US President Biden is also sharpening knives: he stated this week that the oil industry is profiting from the war in Ukraine and ordered the sector to lower prices at the pump, instead of treating investors. Oil companies also need to invest more in production and refining or risk higher taxes, Biden said.

The accusation caused the president to sneer at industry. The boss of the American oil dome American Petroleum Institute Mike Sommers called Biden’s comments “downright ridiculous.” Several US concerns had already withdrawn from Russia before the US government imposed sanctions, Sommers said. Shell has also quickly withdrawn from Russia, which has cost the group billions. How to profit?

The criticism of Biden is understandable, because his oil change is remarkable to say the least: ‘No more drilling’ was one of the main points of his election campaign. Biden wanted less oil, not more, like now.

In fact, the oil sector is doing what it is asked of it: if the world is to be climate neutral by 2050, the search for new oil and gas fields must stop now, the energy agency IEA warned more than a year ago. That wish is not being met, but investments have been significantly reduced worldwide.

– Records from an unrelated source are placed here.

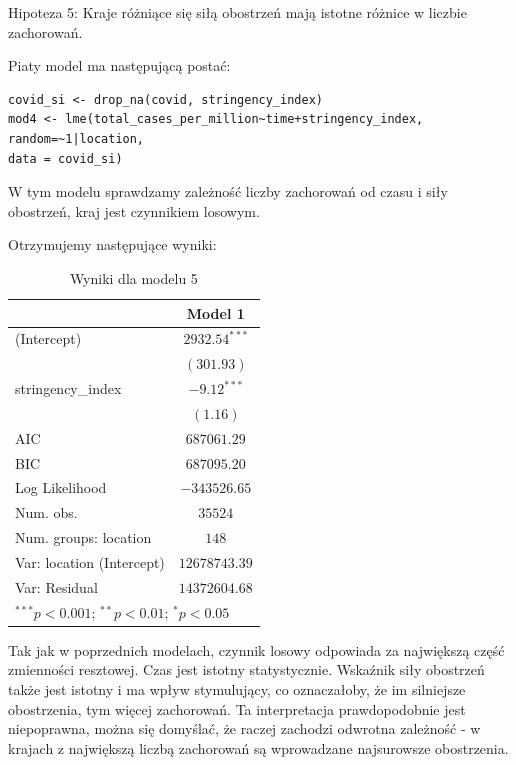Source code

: \documentclass[12pt]{mwbk}
\theoremstyle{plain}
\theoremstyle{definition}
\theoremstyle{remark}
\begin{document}
Hipoteza 5: Kraje różniące się siłą obostrzeń mają istotne różnice w liczbie zachorowań.


Piaty model ma następującą postać:

\begin{verbatim}
covid_si <- drop_na(covid, stringency_index)
mod4 <- lme(total_cases_per_million~time+stringency_index,
random=~1|location,
data = covid_si)
\end{verbatim}

W tym modelu sprawdzamy zależność liczby zachorowań od czasu i siły obostrzeń, kraj jest czynnikiem losowym.

Otrzymujemy następujące wyniki:

\begin{table}
	\begin{center}
		\begin{tabular}{l c}
			\hline
			& Model 1 \\
			\hline
			(Intercept)               & $2932.54^{***}$ \\
			& $(301.93)$      \\
			stringency\_index         & $-9.12^{***}$   \\
			& $(1.16)$        \\
			\hline
			AIC                       & $687061.29$     \\
			BIC                       & $687095.20$     \\
			Log Likelihood            & $-343526.65$    \\
			Num. obs.                 & $35524$         \\
			Num. groups: location     & $148$           \\
			Var: location (Intercept) & $12678743.39$   \\
			Var: Residual             & $14372604.68$   \\
			\hline
			\multicolumn{2}{l}{\scriptsize{$^{***}p<0.001$; $^{**}p<0.01$; $^{*}p<0.05$}}
		\end{tabular}
		\caption{Wyniki dla modelu 5}
		\label{table:model5}
	\end{center}
\end{table}
Tak jak w poprzednich modelach, czynnik losowy odpowiada za największą część zmienności resztowej. Czas jest istotny statystycznie. Wskaźnik siły obostrzeń także jest istotny i ma wpływ stymulujący, co oznaczałoby, że im silniejsze obostrzenia, tym więcej zachorowań. Ta interpretacja prawdopodobnie jest niepoprawna, można się domyślać, że raczej zachodzi odwrotna zależność - w krajach z największą liczbą zachorowań są wprowadzane najsurowsze obostrzenia.
\end{document}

Maybe too much; to have enough fossil energy by the end of the decade, the oil sector will need to invest $466 billion annually in extraction. Last year, that amount remained at 305 billion, calculated Bloomberg news agency. According to the same IEA, investments are even 50 percent below what they should be.

A gaping hole

How can the IEA argue for stopping the search, on the one hand, and encourage oil extraction on the other? The main reason is that there is a gaping gap between the growth of renewable energy generation, the expected supply of fossil fuels and the total world demand for energy. Wind and sun grow spectacularly, but not spectacularly enough to compensate for the necessary decline in fossil fuels. Moreover, it looks dark in terms of European sustainability: the construction of, for example, new turbines is lagging far behind the political ambitions for wind energy at sea, this week showed.

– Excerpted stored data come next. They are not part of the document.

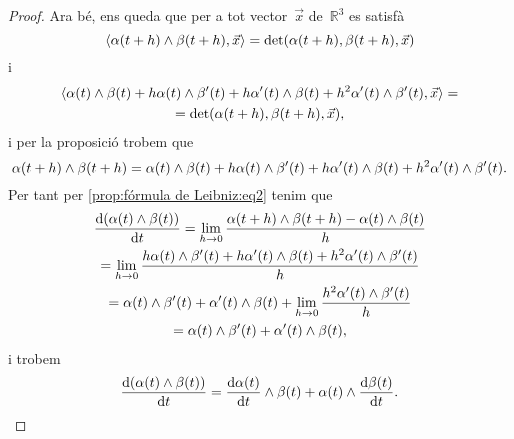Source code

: \documentclass[../../main.tex]{subfiles}
\begin{document}
\begin{proposition}
\begin{proof}
            Ara bé, ens queda que per a tot vector~\(\vec{x}\) de~\(\mathbb{R}^{3}\) es satisfà
            \[
                \prodesc{\alpha(t+h)\prodvec\beta(t+h)}{\vec{x}}=\det(\alpha(t+h),\beta(t+h),\vec{x})
            \]
            i
            \begin{multline*}
                \prodesc{\alpha(t)\prodvec\beta(t)+h\alpha(t)\prodvec\beta'(t)+h\alpha'(t)\prodvec\beta(t)+h^{2}\alpha'(t)\prodvec \beta'(t)}{\vec{x}}=\\=\det(\alpha(t+h),\beta(t+h),\vec{x}),
            \end{multline*}
            i per la proposició  trobem que
            \[
                \alpha(t+h)\mathbin{\wedge}\beta(t+h)=\alpha(t)\mathbin{\wedge}\beta(t)+h\alpha(t)\mathbin{\wedge}\beta'(t)+h\alpha'(t)\mathbin{\wedge}\beta(t)+h^{2}\alpha'(t)\mathbin{\wedge} \beta'(t).
            \]
            Per tant per \eqref{prop:fórmula de Leibniz:eq2} tenim que
            \begin{multline*}
                \frac{\mathop{}\!\mathrm{d}(\alpha(t)\mathbin{\wedge}\beta(t))}{\mathop{}\!\mathrm{d} t}=\lim_{h\to0}\frac{\alpha(t+h)\mathbin{\wedge}\beta(t+h)-\alpha(t)\mathbin{\wedge}\beta(t)}{h}\\
                =\lim_{h\to0}\frac{h\alpha(t)\mathbin{\wedge}\beta'(t)+h\alpha'(t)\mathbin{\wedge}\beta(t)+h^{2}\alpha'(t)\mathbin{\wedge} \beta'(t)}{h}\\
                =\alpha(t)\mathbin{\wedge}\beta'(t)+\alpha'(t)\mathbin{\wedge}\beta(t)+\lim_{h\to0}\frac{h^{2}\alpha'(t)\mathbin{\wedge} \beta'(t)}{h}\\
                =\alpha(t)\mathbin{\wedge}\beta'(t)+\alpha'(t)\mathbin{\wedge}\beta(t),
            \end{multline*}
            i trobem
            \[
                \frac{\mathop{}\!\mathrm{d}(\alpha(t)\mathbin{\wedge}\beta(t))}{\mathop{}\!\mathrm{d} t}=\frac{\mathop{}\!\mathrm{d}\alpha(t)}{\mathop{}\!\mathrm{d} t}\mathbin{\wedge}\beta(t)+\alpha(t)\mathbin{\wedge}\frac{\mathop{}\!\mathrm{d}\beta(t)}{\mathop{}\!\mathrm{d} t}.\qedhere
            \]
        \end{proof}
    \end{proposition}
\end{document}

The effect of energy shortages has been experienced by the world over the past year and a half: exploding prices. Until renewable generation has largely taken over from fossil fuels (or much more energy is saved), the high prices are unlikely to disappear, analysts say.

It does not contain much more extra fossil investments than those 305 billion dollars. This is not only beneficial for the climate, but also for the cash book of the oil giants, they have found, following President Putin. He noted this year with satisfaction that throttling the gas flow did his income good, instead of harm.

Big Oil now also knows that less oil and gas yields higher profits. In normal times, this idea doesn’t hold true: as soon as prices rise, oil companies look for more, so they can boost their profits, before the oil price plummets again due to the extra supply. Now the situation is different. Only Saudi Aramco and China’s Sinopec are seriously investing in expansion. All major western concerns have put their searches on the back burner.

They can do that safely, because they know that prices will remain high. And they find the oil cartel Opec on their side: it recently even lowered production.

Chevron’s boss put it this way: “The market isn’t paying us for growth.” Investing in oil therefore makes little sense, green energy yields too little, so the money goes to the shareholders, the only remaining friends of Big Oil.

The oil sector therefore seems to be in the process of a total empty sale: existing stocks are being sold for a good price. As a result, energy will remain scarce in the coming years, until green energy takes over the role of fossil fuels.

This may be happening sooner than expected, the IEA reported two weeks ago. Demand for coal will peak this decade, natural gas demand will peak by 2030, and oil demand will also peak in the middle of the next decade. Then the fossil era will soon be over. This prospect makes investing in oil uncertain, another reason why oil companies are in no rush.

So the world seems to be heading for the end of the oil age. That’s a cheery idea. But until that happens, citizens and businesses have their teeth together.